Brown Ale Mushroom Risotto By: Nick Hack

I am a fan of mushrooms and so is my family. I try when I can to mix them into different meals. When I am looking to do a restaurant quality meal at home, one of the first foods that comes to mind is Risotto.  Risotto is a versatile food and can be used as both a side dish or a main entrée. The trick to a great risotto is to add the water a little at a time and stirring it constantly to release the starch from the grains.

3 Tbs. Butter

¼ cup Dried Mushrooms

1Tbs. Shallot

¼ tsp. Rosemary

1 tsp. Sage

1 tsp. Garlic

2/3 cup Mushrooms

1 cup Risotto

1 ½ cups Chicken Stock

1 cup Brown Ale

1/3 cup Shredded Parmesan cheese

Start by soaking the dried mushrooms in ½ cup hot water. When measuring the mushrooms do not pack tightly into the measuring cup.
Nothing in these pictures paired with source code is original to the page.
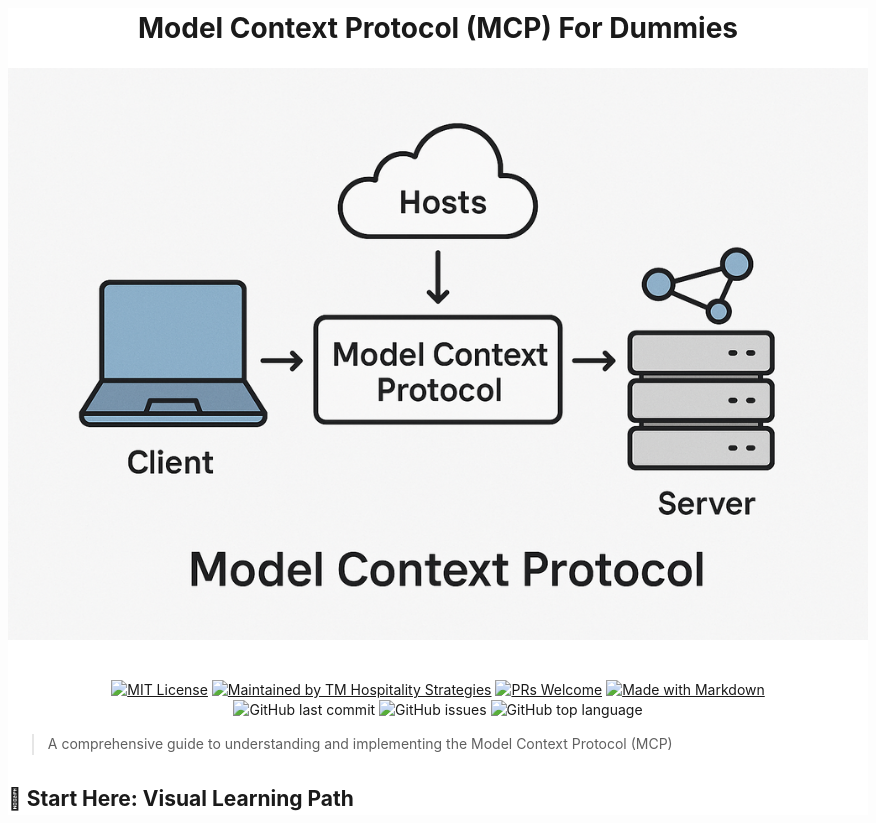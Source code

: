 <h1 align="center">Model Context Protocol (MCP) For Dummies</h1>

<div align="center">
  <img src="docs/images/mcp-banner.png" alt="Model Context Protocol Banner" width="100%">
  <br><br>
  
  <a href="LICENSE"><img src="https://img.shields.io/badge/License-MIT-blue.svg" alt="MIT License"></a>
  <a href="https://github.com/TMHSDigital"><img src="https://img.shields.io/badge/Maintained%20by-TM%20Hospitality%20Strategies-brightgreen" alt="Maintained by TM Hospitality Strategies"></a>
  <a href="CONTRIBUTING.md"><img src="https://img.shields.io/badge/PRs-welcome-brightgreen.svg" alt="PRs Welcome"></a>
  <a href="https://commonmark.org"><img src="https://img.shields.io/badge/Made%20with-Markdown-1f425f.svg" alt="Made with Markdown"></a>
  <br>
  <img src="https://img.shields.io/github/last-commit/TMHSDigital/Model_Context_Protocol_For_Dummies" alt="GitHub last commit">
  <img src="https://img.shields.io/github/issues/TMHSDigital/Model_Context_Protocol_For_Dummies" alt="GitHub issues">
  <img src="https://img.shields.io/github/languages/top/TMHSDigital/Model_Context_Protocol_For_Dummies" alt="GitHub top language">
</div>

> A comprehensive guide to understanding and implementing the Model Context Protocol (MCP)

## 🚀 Start Here: Visual Learning Path
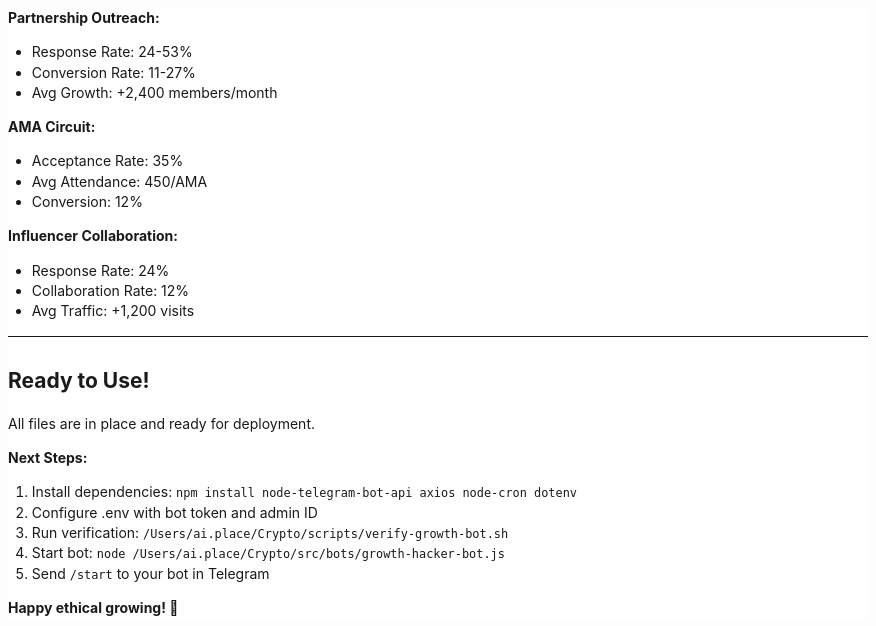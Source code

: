 **Partnership Outreach:**
- Response Rate: 24-53%
- Conversion Rate: 11-27%
- Avg Growth: +2,400 members/month

**AMA Circuit:**
- Acceptance Rate: 35%
- Avg Attendance: 450/AMA
- Conversion: 12%

**Influencer Collaboration:**
- Response Rate: 24%
- Collaboration Rate: 12%
- Avg Traffic: +1,200 visits

---

## Ready to Use!

All files are in place and ready for deployment.

**Next Steps:**
1. Install dependencies: `npm install node-telegram-bot-api axios node-cron dotenv`
2. Configure .env with bot token and admin ID
3. Run verification: `/Users/ai.place/Crypto/scripts/verify-growth-bot.sh`
4. Start bot: `node /Users/ai.place/Crypto/src/bots/growth-hacker-bot.js`
5. Send `/start` to your bot in Telegram

**Happy ethical growing! 🚀**
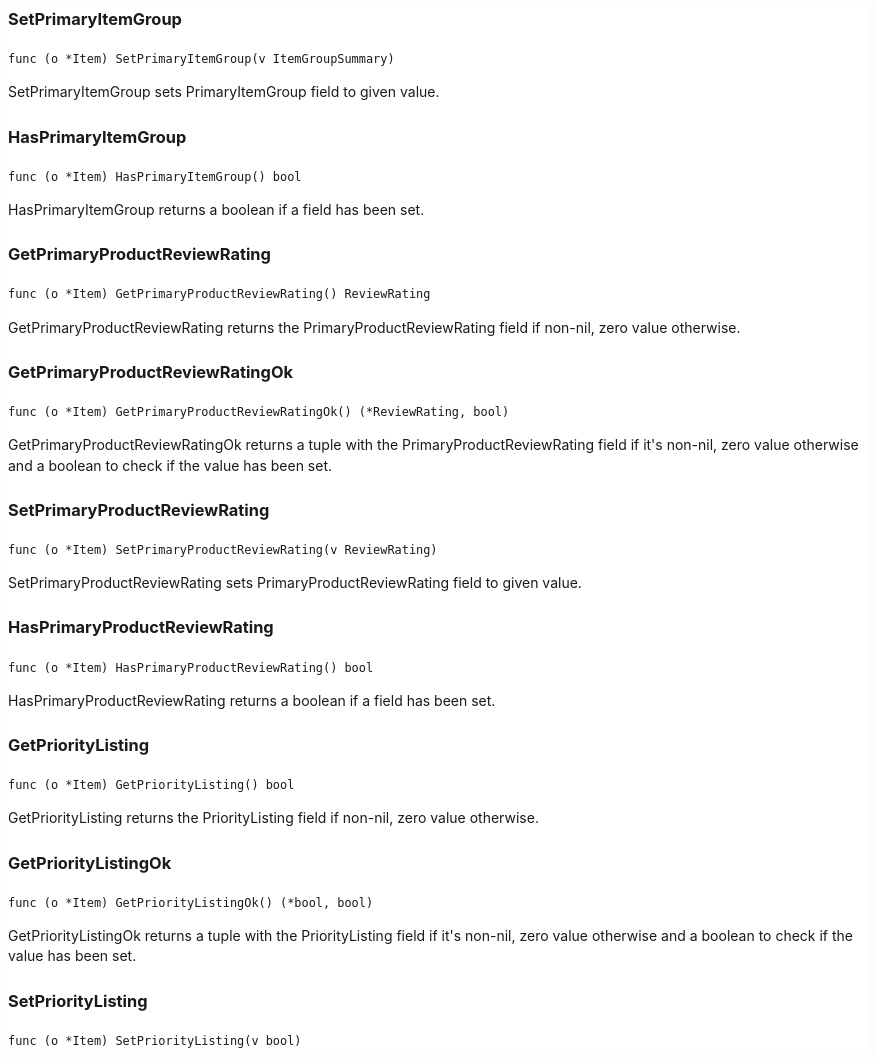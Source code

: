 ### SetPrimaryItemGroup

`func (o *Item) SetPrimaryItemGroup(v ItemGroupSummary)`

SetPrimaryItemGroup sets PrimaryItemGroup field to given value.

### HasPrimaryItemGroup

`func (o *Item) HasPrimaryItemGroup() bool`

HasPrimaryItemGroup returns a boolean if a field has been set.

### GetPrimaryProductReviewRating

`func (o *Item) GetPrimaryProductReviewRating() ReviewRating`

GetPrimaryProductReviewRating returns the PrimaryProductReviewRating field if non-nil, zero value otherwise.

### GetPrimaryProductReviewRatingOk

`func (o *Item) GetPrimaryProductReviewRatingOk() (*ReviewRating, bool)`

GetPrimaryProductReviewRatingOk returns a tuple with the PrimaryProductReviewRating field if it's non-nil, zero value otherwise
and a boolean to check if the value has been set.

### SetPrimaryProductReviewRating

`func (o *Item) SetPrimaryProductReviewRating(v ReviewRating)`

SetPrimaryProductReviewRating sets PrimaryProductReviewRating field to given value.

### HasPrimaryProductReviewRating

`func (o *Item) HasPrimaryProductReviewRating() bool`

HasPrimaryProductReviewRating returns a boolean if a field has been set.

### GetPriorityListing

`func (o *Item) GetPriorityListing() bool`

GetPriorityListing returns the PriorityListing field if non-nil, zero value otherwise.

### GetPriorityListingOk

`func (o *Item) GetPriorityListingOk() (*bool, bool)`

GetPriorityListingOk returns a tuple with the PriorityListing field if it's non-nil, zero value otherwise
and a boolean to check if the value has been set.

### SetPriorityListing

`func (o *Item) SetPriorityListing(v bool)`

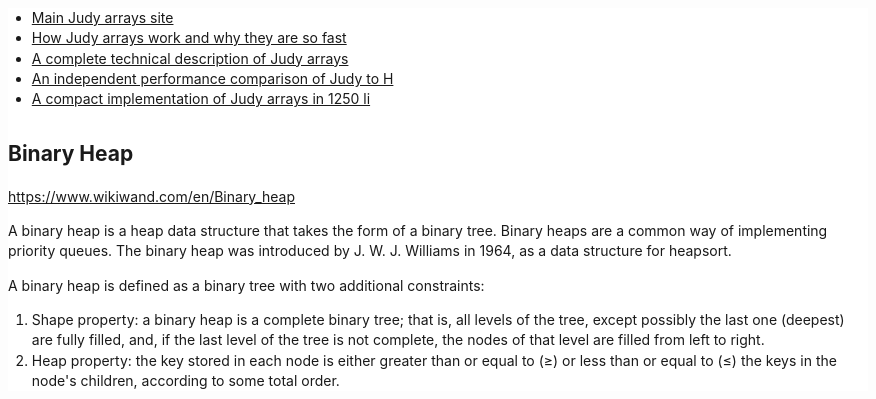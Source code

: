 - [Main Judy arrays site](http://judy.sourceforge.net/)
- [How Judy arrays work and why they are so fast](http://judy.sourceforge.net/downloads/10minutes.htm)
- [A complete technical description of Judy arrays](http://judy.sourceforge.net/application/shop_interm.pdf)
- [An independent performance comparison of Judy to H](http://www.nothings.org/computer/judy/)
- [A compact implementation of Judy arrays in 1250 li](http://code.google.com/p/judyarray)


## Binary Heap
https://www.wikiwand.com/en/Binary_heap

A binary heap is a heap data structure that takes the form of a binary tree. Binary heaps are a common way of implementing priority queues. The binary heap was introduced by J. W. J. Williams in 1964, as a data structure for heapsort.

A binary heap is defined as a binary tree with two additional constraints:
1. Shape property: a binary heap is a complete binary tree; that is, all levels of the tree, except possibly the last one (deepest) are fully filled, and, if the last level of the tree is not complete, the nodes of that level are filled from left to right.
2. Heap property: the key stored in each node is either greater than or equal to (≥) or less than or equal to (≤) the keys in the node's children, according to some total order.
While the mushrooms are soaking, chop the herbs, garlic and shallots and add to a sauce pan, over medium heat, with 2 Tbs. of butter.
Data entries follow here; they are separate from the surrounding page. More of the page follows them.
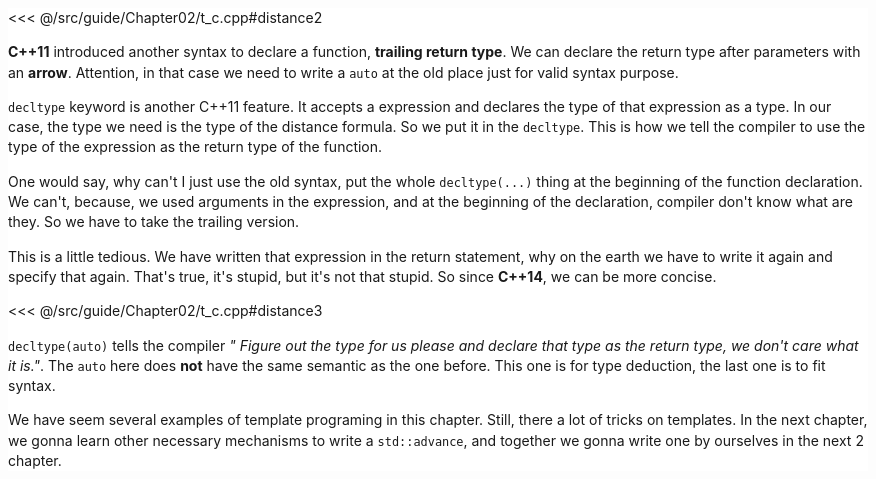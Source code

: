 <<< @/src/guide/Chapter02/t_c.cpp#distance2

**C++11** introduced another syntax to declare a function, **trailing return type**. We can declare the return type after parameters with an **arrow**. Attention, in that case we need to write a `auto` at the old place just for valid syntax purpose.

`decltype` keyword is another C++11 feature. It accepts a expression and declares the type of that expression as a type. In our case, the type we need is the type of the distance formula. So we put it in the `decltype`. This is how we tell the compiler to use the type of the expression as the return type of the function.

One would say, why can't I just use the old syntax, put the whole `decltype(...)` thing at the beginning of the function declaration. We can't, because, we used arguments in the expression, and at the beginning of the declaration, compiler don't know what are they. So we have to take the trailing version.

This is a little tedious. We have written that expression in the return statement, why on the earth we have to write it again and specify that again. That's true, it's stupid, but it's not that stupid. So since **C++14**, we can be more concise.

<<< @/src/guide/Chapter02/t_c.cpp#distance3

`decltype(auto)` tells the compiler _" Figure out the type for us please and declare that type as the return type, we don't care what it is."_. The `auto` here does **not** have the same semantic as the one before. This one is for type deduction, the last one is to fit syntax.

We have seem several examples of template programing in this chapter. Still, there a lot of tricks on templates. In the next chapter, we gonna learn other necessary mechanisms to write a `std::advance`, and together we gonna write one by ourselves in the next 2 chapter.














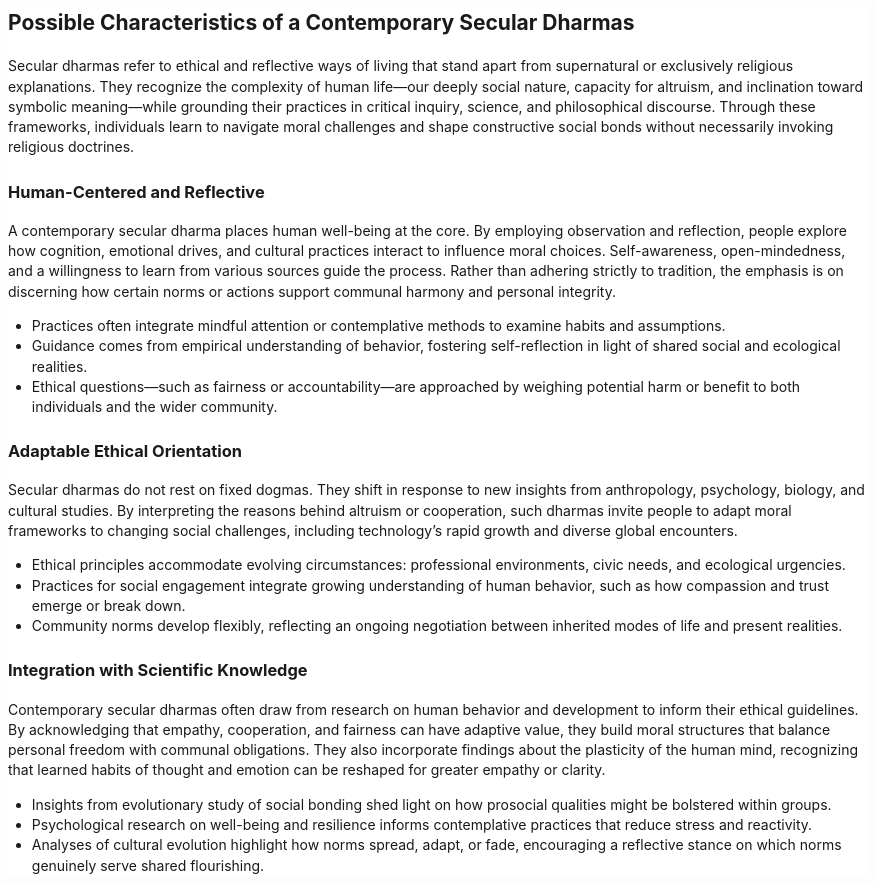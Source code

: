 ## Possible Characteristics of a Contemporary Secular Dharmas

Secular dharmas refer to ethical and reflective ways of living that stand apart from supernatural or exclusively religious explanations. They recognize the complexity of human life—our deeply social nature, capacity for altruism, and inclination toward symbolic meaning—while grounding their practices in critical inquiry, science, and philosophical discourse. Through these frameworks, individuals learn to navigate moral challenges and shape constructive social bonds without necessarily invoking religious doctrines.

### Human-Centered and Reflective
A contemporary secular dharma places human well-being at the core. By employing observation and reflection, people explore how cognition, emotional drives, and cultural practices interact to influence moral choices. Self-awareness, open-mindedness, and a willingness to learn from various sources guide the process. Rather than adhering strictly to tradition, the emphasis is on discerning how certain norms or actions support communal harmony and personal integrity.

 * Practices often integrate mindful attention or contemplative methods to examine habits and assumptions.  
 * Guidance comes from empirical understanding of behavior, fostering self-reflection in light of shared social and ecological realities.  
 * Ethical questions—such as fairness or accountability—are approached by weighing potential harm or benefit to both individuals and the wider community.

### Adaptable Ethical Orientation
Secular dharmas do not rest on fixed dogmas. They shift in response to new insights from anthropology, psychology, biology, and cultural studies. By interpreting the reasons behind altruism or cooperation, such dharmas invite people to adapt moral frameworks to changing social challenges, including technology’s rapid growth and diverse global encounters.

 * Ethical principles accommodate evolving circumstances: professional environments, civic needs, and ecological urgencies.  
 * Practices for social engagement integrate growing understanding of human behavior, such as how compassion and trust emerge or break down.  
 * Community norms develop flexibly, reflecting an ongoing negotiation between inherited modes of life and present realities.

### Integration with Scientific Knowledge
Contemporary secular dharmas often draw from research on human behavior and development to inform their ethical guidelines. By acknowledging that empathy, cooperation, and fairness can have adaptive value, they build moral structures that balance personal freedom with communal obligations. They also incorporate findings about the plasticity of the human mind, recognizing that learned habits of thought and emotion can be reshaped for greater empathy or clarity.

 * Insights from evolutionary study of social bonding shed light on how prosocial qualities might be bolstered within groups.  
 * Psychological research on well-being and resilience informs contemplative practices that reduce stress and reactivity.  
 * Analyses of cultural evolution highlight how norms spread, adapt, or fade, encouraging a reflective stance on which norms genuinely serve shared flourishing.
As the herbs are sautéing, slice the fresh mushrooms. I like to remove the stems and use the caps only in this recipe. When sliced, add to the pan and sauté for 7 minutes until brown.

After the mushrooms are browned and caramelized add the beer to the pan to deglaze and remove the browned “goodies” on the bottom of the pan. Simmer for 1 minute

Add the rice and 1 cup of the chicken stock and incorporate well.

Reduce the heat so the rice is on a low simmer. After the broth in the pan is reduced, add the chicken stock, ½ cup at a time. Be sure to stir the rice regularly so it does not stick and burn on the bottom of the pan. When the last bit of broth has been absorbed add the “tea” from the dried mushrooms.


Take the dried mushrooms that are now soft and give them a quick rough chop with a knife and add to the risotto.

After stirring in the mushrooms turn off the heat and let stand for 5 minutes to finish absorbing the excess liquid. After the risotto has rested, add the cheese and stir in slowly.  After the cheese has been well incorporated, add the remaining tablespoon of butter and stir until mixed in.

When everything is fully mixed together, you can either serve with some grilled chicken and a nice vegetable for a complete meal or have it as a main entrée. Either way, it is sure to please everyone, and for the budge orientated, it is great on the wallet.